[Source texts of formatted documents]
◆ ◆ ◆

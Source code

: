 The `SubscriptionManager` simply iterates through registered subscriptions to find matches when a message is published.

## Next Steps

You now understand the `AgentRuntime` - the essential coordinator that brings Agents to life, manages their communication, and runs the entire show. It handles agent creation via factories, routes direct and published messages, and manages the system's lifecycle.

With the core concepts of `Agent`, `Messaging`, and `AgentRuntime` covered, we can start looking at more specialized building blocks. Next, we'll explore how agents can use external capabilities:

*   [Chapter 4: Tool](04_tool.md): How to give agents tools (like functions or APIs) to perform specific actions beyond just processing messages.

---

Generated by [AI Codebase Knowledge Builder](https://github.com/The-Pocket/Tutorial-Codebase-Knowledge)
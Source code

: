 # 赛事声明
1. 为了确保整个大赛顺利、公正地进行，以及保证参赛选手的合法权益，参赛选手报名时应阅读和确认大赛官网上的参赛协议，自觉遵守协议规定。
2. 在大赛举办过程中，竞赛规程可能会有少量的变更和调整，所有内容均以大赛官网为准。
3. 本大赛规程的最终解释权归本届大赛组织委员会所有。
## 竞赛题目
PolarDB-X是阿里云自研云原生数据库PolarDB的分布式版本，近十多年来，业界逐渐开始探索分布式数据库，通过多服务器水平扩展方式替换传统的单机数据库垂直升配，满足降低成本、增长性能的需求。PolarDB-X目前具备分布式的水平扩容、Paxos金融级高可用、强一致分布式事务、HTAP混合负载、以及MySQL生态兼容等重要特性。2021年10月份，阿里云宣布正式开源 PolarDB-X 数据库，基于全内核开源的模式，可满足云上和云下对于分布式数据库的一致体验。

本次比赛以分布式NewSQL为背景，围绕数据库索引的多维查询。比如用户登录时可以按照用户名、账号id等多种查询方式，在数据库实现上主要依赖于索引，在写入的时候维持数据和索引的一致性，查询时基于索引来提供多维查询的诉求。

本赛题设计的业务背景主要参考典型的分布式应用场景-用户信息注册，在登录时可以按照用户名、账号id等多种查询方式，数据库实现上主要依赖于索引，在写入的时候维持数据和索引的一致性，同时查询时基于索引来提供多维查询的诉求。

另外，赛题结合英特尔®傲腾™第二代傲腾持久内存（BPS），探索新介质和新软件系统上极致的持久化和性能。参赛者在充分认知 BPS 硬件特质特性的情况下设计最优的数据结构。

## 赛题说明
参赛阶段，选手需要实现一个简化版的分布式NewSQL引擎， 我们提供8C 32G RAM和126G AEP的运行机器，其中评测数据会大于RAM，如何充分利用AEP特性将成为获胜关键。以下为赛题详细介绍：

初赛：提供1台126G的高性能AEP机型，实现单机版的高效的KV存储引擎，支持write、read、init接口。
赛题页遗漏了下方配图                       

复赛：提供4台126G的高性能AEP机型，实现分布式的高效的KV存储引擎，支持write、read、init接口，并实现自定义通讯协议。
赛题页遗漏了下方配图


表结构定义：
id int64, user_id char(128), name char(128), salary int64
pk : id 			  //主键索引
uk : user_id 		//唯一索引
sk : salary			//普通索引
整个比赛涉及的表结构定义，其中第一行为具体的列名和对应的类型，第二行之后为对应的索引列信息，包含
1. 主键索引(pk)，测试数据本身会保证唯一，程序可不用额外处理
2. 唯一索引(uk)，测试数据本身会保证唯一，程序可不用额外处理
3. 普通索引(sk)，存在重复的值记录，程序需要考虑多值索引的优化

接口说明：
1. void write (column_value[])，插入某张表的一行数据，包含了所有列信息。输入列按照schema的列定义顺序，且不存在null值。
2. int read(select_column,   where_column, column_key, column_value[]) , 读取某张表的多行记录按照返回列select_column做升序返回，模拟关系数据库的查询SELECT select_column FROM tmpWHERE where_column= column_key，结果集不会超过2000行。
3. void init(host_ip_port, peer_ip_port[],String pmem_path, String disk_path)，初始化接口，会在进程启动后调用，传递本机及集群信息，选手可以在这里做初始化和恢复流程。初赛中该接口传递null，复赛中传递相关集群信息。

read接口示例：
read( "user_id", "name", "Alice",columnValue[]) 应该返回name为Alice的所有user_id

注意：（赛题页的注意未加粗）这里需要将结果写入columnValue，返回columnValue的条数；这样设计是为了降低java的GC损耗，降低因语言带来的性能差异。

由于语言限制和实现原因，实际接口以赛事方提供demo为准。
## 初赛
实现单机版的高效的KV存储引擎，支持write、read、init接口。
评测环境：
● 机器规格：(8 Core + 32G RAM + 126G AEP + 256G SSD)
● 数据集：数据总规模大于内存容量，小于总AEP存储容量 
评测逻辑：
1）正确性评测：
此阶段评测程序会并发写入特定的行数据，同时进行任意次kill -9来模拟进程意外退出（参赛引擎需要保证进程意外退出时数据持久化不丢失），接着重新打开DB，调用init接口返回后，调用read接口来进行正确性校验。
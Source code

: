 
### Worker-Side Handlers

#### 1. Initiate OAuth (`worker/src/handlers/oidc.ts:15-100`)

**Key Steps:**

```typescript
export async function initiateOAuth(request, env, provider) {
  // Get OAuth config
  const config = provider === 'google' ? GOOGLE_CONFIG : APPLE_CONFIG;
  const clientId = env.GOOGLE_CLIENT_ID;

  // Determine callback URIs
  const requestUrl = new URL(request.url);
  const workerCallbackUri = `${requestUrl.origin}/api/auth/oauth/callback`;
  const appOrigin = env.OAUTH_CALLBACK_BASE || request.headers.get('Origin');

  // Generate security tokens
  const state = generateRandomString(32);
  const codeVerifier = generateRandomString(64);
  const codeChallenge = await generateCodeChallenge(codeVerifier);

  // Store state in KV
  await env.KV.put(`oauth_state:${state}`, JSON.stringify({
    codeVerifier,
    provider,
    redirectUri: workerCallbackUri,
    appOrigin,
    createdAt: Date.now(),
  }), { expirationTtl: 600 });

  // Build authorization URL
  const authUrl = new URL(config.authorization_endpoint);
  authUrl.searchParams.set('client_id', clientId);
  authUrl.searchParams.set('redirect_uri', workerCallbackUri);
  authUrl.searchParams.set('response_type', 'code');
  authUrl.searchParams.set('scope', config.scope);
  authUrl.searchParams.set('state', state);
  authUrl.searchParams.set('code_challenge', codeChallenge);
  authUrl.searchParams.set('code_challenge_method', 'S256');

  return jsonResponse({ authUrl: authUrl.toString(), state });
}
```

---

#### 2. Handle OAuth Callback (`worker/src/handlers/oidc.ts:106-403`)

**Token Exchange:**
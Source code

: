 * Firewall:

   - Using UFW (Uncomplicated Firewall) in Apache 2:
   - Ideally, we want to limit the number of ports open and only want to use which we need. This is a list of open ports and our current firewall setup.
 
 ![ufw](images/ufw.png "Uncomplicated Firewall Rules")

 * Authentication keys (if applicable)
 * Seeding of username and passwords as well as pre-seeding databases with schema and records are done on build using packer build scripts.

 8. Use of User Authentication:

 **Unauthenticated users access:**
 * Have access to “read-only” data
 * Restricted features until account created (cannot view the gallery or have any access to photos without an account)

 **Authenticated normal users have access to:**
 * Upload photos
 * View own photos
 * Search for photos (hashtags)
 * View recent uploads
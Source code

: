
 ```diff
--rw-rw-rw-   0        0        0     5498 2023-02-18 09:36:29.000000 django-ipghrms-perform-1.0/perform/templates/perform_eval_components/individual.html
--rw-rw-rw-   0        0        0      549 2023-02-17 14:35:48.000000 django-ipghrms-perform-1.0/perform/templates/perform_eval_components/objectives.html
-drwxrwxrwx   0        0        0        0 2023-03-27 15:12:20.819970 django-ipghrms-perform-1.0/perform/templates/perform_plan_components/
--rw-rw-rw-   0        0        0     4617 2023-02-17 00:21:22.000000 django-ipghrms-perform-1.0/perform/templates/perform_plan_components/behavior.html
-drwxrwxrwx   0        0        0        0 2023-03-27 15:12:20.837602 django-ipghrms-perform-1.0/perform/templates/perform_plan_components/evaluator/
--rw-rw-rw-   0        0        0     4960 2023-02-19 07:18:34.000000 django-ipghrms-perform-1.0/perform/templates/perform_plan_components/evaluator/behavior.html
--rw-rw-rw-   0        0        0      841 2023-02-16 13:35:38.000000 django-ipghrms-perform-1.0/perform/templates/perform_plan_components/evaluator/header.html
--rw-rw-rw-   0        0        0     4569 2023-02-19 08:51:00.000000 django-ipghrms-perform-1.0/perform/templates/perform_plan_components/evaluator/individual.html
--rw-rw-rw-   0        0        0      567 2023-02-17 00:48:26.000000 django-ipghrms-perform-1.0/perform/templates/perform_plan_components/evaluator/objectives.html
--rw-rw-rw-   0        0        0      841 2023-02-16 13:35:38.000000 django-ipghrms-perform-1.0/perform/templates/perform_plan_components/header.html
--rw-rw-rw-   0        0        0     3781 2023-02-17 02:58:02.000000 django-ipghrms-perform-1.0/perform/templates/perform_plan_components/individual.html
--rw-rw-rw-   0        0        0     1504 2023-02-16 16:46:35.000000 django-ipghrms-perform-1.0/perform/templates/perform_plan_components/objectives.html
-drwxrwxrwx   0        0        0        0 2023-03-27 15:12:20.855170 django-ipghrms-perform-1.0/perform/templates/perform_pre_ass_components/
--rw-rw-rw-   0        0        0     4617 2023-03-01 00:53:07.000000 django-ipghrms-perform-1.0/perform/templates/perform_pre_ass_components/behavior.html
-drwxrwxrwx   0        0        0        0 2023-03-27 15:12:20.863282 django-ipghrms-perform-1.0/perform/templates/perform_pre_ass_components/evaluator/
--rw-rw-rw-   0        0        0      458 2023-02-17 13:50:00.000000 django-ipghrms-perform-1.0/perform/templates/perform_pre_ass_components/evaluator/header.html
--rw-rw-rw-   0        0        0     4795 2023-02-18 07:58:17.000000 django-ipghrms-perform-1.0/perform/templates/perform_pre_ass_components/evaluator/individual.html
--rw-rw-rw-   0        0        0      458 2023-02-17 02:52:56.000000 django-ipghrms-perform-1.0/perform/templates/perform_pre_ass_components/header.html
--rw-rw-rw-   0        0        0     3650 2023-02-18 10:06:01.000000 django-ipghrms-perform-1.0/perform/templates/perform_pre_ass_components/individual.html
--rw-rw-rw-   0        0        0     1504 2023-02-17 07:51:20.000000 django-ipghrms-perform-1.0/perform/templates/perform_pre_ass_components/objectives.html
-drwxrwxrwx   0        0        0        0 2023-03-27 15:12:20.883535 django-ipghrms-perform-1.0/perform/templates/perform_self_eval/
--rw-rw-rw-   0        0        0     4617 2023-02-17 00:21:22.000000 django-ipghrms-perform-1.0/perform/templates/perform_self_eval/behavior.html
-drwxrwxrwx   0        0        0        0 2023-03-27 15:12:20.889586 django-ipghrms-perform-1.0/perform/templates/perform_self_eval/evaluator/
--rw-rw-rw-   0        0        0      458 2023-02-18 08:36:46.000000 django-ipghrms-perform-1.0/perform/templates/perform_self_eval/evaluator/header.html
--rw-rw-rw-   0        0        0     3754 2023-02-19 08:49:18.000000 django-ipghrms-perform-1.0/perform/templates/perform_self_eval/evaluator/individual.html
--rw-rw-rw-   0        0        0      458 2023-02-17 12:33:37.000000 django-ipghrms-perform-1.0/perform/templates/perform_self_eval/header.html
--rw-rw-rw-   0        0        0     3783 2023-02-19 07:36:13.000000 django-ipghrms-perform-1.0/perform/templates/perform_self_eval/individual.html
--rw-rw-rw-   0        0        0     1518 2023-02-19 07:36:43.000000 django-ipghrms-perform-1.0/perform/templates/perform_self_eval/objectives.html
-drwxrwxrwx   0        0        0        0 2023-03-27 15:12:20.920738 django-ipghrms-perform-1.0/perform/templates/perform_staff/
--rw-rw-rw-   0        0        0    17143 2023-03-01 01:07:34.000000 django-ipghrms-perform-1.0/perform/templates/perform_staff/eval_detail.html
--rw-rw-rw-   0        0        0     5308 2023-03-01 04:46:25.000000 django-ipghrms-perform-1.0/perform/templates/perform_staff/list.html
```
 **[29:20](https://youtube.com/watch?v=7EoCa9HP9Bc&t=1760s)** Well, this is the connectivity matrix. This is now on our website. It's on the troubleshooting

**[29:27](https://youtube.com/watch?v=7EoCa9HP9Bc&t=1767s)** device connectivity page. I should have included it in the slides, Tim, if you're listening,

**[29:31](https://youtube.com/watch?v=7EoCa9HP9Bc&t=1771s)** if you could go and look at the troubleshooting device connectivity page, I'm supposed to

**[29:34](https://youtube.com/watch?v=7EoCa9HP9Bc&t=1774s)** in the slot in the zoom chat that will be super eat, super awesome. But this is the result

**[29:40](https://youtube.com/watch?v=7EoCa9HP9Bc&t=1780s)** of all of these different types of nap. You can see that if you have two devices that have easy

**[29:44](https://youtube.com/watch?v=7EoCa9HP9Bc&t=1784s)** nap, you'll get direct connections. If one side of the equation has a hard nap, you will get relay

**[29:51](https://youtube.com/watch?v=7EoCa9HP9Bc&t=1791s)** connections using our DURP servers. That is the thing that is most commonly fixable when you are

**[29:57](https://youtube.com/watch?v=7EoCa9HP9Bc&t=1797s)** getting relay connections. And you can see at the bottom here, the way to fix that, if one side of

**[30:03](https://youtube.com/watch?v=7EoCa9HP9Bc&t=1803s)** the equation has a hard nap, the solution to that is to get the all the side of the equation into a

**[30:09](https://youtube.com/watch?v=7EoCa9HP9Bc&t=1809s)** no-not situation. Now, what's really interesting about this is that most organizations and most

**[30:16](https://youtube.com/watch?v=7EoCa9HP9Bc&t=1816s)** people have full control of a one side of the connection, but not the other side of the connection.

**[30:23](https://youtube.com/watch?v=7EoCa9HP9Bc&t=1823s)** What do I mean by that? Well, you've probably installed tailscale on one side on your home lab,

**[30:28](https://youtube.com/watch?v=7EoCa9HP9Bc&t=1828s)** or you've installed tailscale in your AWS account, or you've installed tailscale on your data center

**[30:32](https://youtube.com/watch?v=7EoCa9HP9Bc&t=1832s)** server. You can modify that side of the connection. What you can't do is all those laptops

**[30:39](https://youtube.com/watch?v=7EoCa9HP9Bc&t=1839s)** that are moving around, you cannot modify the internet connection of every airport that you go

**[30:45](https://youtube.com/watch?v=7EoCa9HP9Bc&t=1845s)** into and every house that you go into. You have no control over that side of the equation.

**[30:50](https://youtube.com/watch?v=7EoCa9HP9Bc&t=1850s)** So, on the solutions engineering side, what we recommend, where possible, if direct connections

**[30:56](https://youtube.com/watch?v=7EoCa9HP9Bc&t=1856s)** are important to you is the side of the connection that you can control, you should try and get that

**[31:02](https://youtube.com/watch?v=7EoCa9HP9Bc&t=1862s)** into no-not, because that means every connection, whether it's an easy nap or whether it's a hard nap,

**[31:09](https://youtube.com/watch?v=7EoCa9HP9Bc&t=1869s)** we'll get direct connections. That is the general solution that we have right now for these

◆ ◆ ◆

• WORK TO BE COMPLETED:
Find every line in the records above that holds the word "installed", and copy each one.

• REPLY TO THE EXERCISE:
**[30:23](https://youtube.com/watch?v=7EoCa9HP9Bc&t=1823s)** What do I mean by that? Well, you've probably installed tailscale on one side on your home lab,
**[30:28](https://youtube.com/watch?v=7EoCa9HP9Bc&t=1828s)** or you've installed tailscale in your AWS account, or you've installed tailscale on your data center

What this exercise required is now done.